VENERDì 22 MAGGIO, BICICLETTATA FINO ALLA DOZZA E PRESIDIO
ORE 17.00: CONCENTRAMENTO IN PIAZZA DELL’UNITA’
ORE 18.00: PRESIDIO SOTTO AL CARCERE

Nella notte del 13 maggio un’operazione dei ROS dei carabinieri ha portato all’arresto di 7 persone, mentre altre 5 sono state raggiunte da misure cautelari. Le accuse sono pesantissime: associazione sovversiva con finalità di terrorismo, il famigerato 270 bis del codice penale. Le persone arrestate sono state condotte nelle sezioni di alta sicurezza di varie carceri italiane.

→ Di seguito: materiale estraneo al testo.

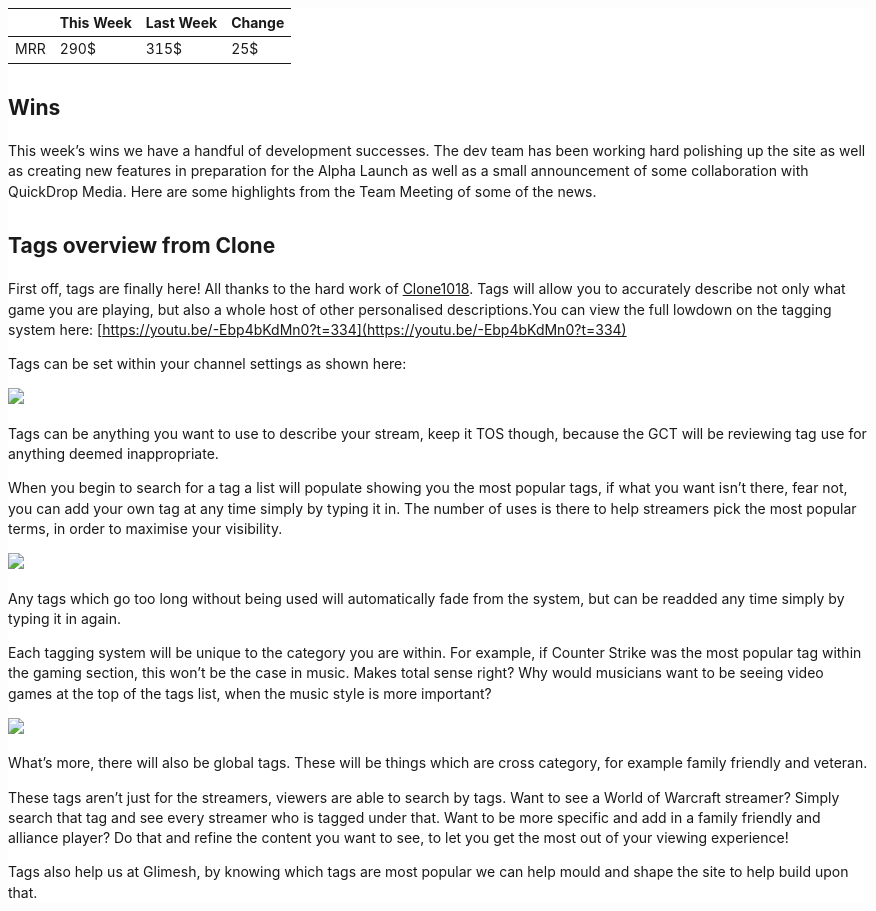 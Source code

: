 
| <br/> | This Week | Last Week | Change |
| - | - | - | - |
| MRR | 290$ | 315$ | 25$ |

## Wins

This week’s wins we have a handful of development successes. The dev team has been working hard polishing up the site as well as creating new features in preparation for the Alpha Launch as well as a small announcement of some collaboration with QuickDrop Media. Here are some highlights from the Team Meeting of some of the news.

## Tags overview from Clone

First off, tags are finally here! All thanks to the hard work of [Clone1018](https://glimesh.tv/clone1018/profile). Tags will allow you to accurately describe not only what game you are playing, but also a whole host of other personalised descriptions.You can view the full lowdown on the tagging system here: [https://youtu.be/-Ebp4bKdMn0?t=334](https://youtu.be/-Ebp4bKdMn0?t=334)

Tags can be set within your channel settings as shown here:

![](https://lh4.googleusercontent.com/q745cq2JuyMY13KCyhtwE7R9YCVcu9VSYovyfE8aGuahxue9yBhV9vkkKERxDAkCmV_xwjyW8MjHDVS41O-m1BzXiWxhDh2IV8LxseJk2gq-FGaD_GDglTTv_QO5LFJ_JtCFqXiK)

Tags can be anything you want to use to describe your stream, keep it TOS though, because the GCT will be reviewing tag use for anything deemed inappropriate.

When you begin to search for a tag a list will populate showing you the most popular tags, if what you want isn’t there, fear not, you can add your own tag at any time simply by typing it in. The number of uses is there to help streamers pick the most popular terms, in order to maximise your visibility.

![](https://lh5.googleusercontent.com/5XHPmHGWjl78tFGcdFxTJDJxzTSY9ftz1wYSC6K-4ks0osUtRYcelkdMdnoOBcfbIZGxh00bL560akaokppibA9whorZuBpBse0Eoszwduu4q5GkX9vhfhUYkVK7WBfK28yrND55)

Any tags which go too long without being used will automatically fade from the system, but can be readded any time simply by typing it in again.

Each tagging system will be unique to the category you are within. For example, if Counter Strike was the most popular tag within the gaming section, this won’t be the case in music. Makes total sense right? Why would musicians want to be seeing video games at the top of the tags list, when the music style is more important?

![](https://lh4.googleusercontent.com/vE7aeUQLjF6VCtGDAxQ-aMKdWiIiD2MT2l3F7ZzMiIR90hPTLcghBC14Eb3Yb5FD8KHR0TTvlIG2JNbCj_EHCS-KvZ38LU8Grzukg8mTlmJoK92LYQ0unjVNF2410EVWTC_jXQXM)

What’s more, there will also be global tags. These will be things which are cross category, for example family friendly and veteran.

These tags aren’t just for the streamers, viewers are able to search by tags. Want to see a World of Warcraft streamer? Simply search that tag and see every streamer who is tagged under that. Want to be more specific and add in a family friendly and alliance player? Do that and refine the content you want to see, to let you get the most out of your viewing experience!

Tags also help us at Glimesh, by knowing which tags are most popular we can help mould and shape the site to help build upon that.

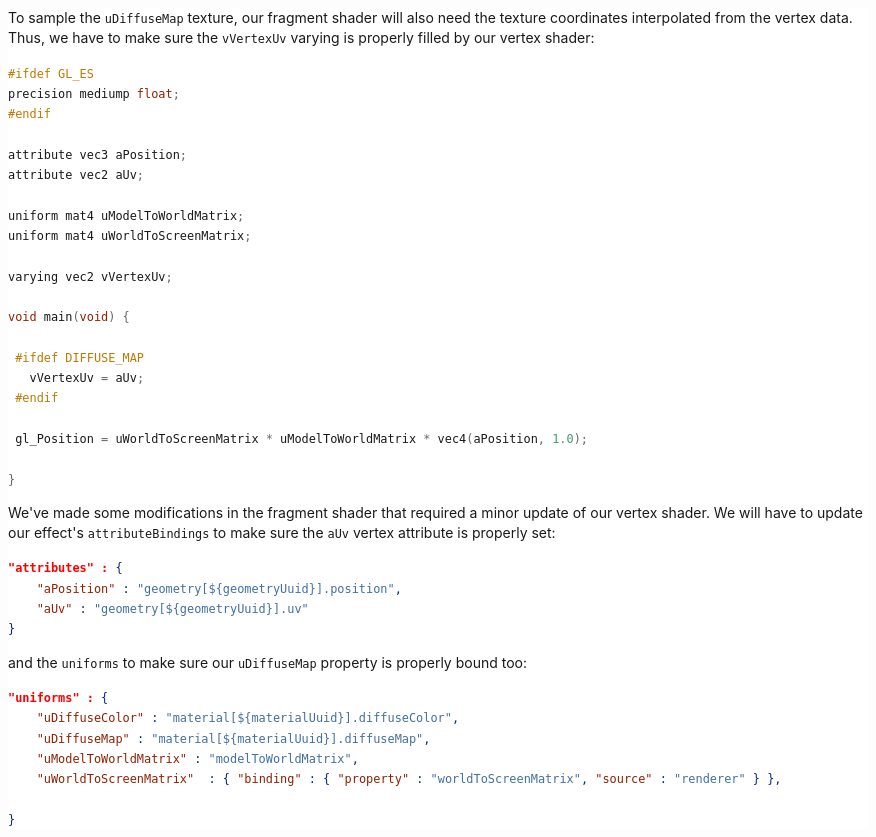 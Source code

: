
 ```c
```


To sample the `uDiffuseMap` texture, our fragment shader will also need the texture coordinates interpolated from the vertex data. Thus, we have to make sure the `vVertexUv` varying is properly filled by our vertex shader:

```c
#ifdef GL_ES
precision mediump float;
#endif

attribute vec3 aPosition;
attribute vec2 aUv;

uniform mat4 uModelToWorldMatrix;
uniform mat4 uWorldToScreenMatrix;

varying vec2 vVertexUv;

void main(void) {

 #ifdef DIFFUSE_MAP
   vVertexUv = aUv;
 #endif

 gl_Position = uWorldToScreenMatrix * uModelToWorldMatrix * vec4(aPosition, 1.0);

}
```


We've made some modifications in the fragment shader that required a minor update of our vertex shader. We will have to update our effect's `attributeBindings` to make sure the `aUv` vertex attribute is properly set:

```json
"attributes" : {
	"aPosition" : "geometry[${geometryUuid}].position",
	"aUv" : "geometry[${geometryUuid}].uv"
}
```


and the `uniforms` to make sure our `uDiffuseMap` property is properly bound too:

```json
"uniforms" : {
	"uDiffuseColor" : "material[${materialUuid}].diffuseColor",
	"uDiffuseMap" : "material[${materialUuid}].diffuseMap",
	"uModelToWorldMatrix" : "modelToWorldMatrix",
	"uWorldToScreenMatrix"  : { "binding" : { "property" : "worldToScreenMatrix", "source" : "renderer" } },

}
```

La procura di Bologna si è espressa chiaramente: questi arresti hanno una “valenza strategica preventiva” legata al contesto emergenziale che stiamo vivendo. Queste persone potrebbero essere pericolose perché inserite nelle tensioni sociali che nasceranno dall’attuale crisi economico-sanitaria.
Sono mesi che ci obbligano a stare in casa, colpevolizzando i comportamenti delle singole persone, ma nello stesso momento tenendo aperte le fabbriche, riempendo le RSA di malati di Covid, esponendo i detenuti e le detenute a rischio contagio e a morte certa. Molti di noi hanno perso il lavoro e tanti altri non lo troveranno. Cassa integrazione e buoni spesa sono degli inutili palliativi e non bastano ad arrivare a fine mese.
L’unica risposta che lo stato ha dato è polizia, militari, droni, telecamere e controlli a tappeto.
La colpa degli/delle arrestati/e è anche quella di aver espresso vicinanza alle rivolte carcerarie del mese di marzo che hanno portato alla distruzione di intere sezioni detentive e purtroppo all’uccisione di 14 detenuti. La solidarietà espressa è considerata centrale in questa inchiesta.
Proprio per questo motivo, per sostenere le persone arrestate e tutti/e i/le detenuti/e delle carceri italiane, ritorniamo con un presidio sotto il carcere della Dozza.

LIBERTA’ PER DUCCIO, ELENA, GUDO, LEO, NICOLE, STEFI, ZIPEPPE! LIBERTA’ PER TUTTI E TUTTE!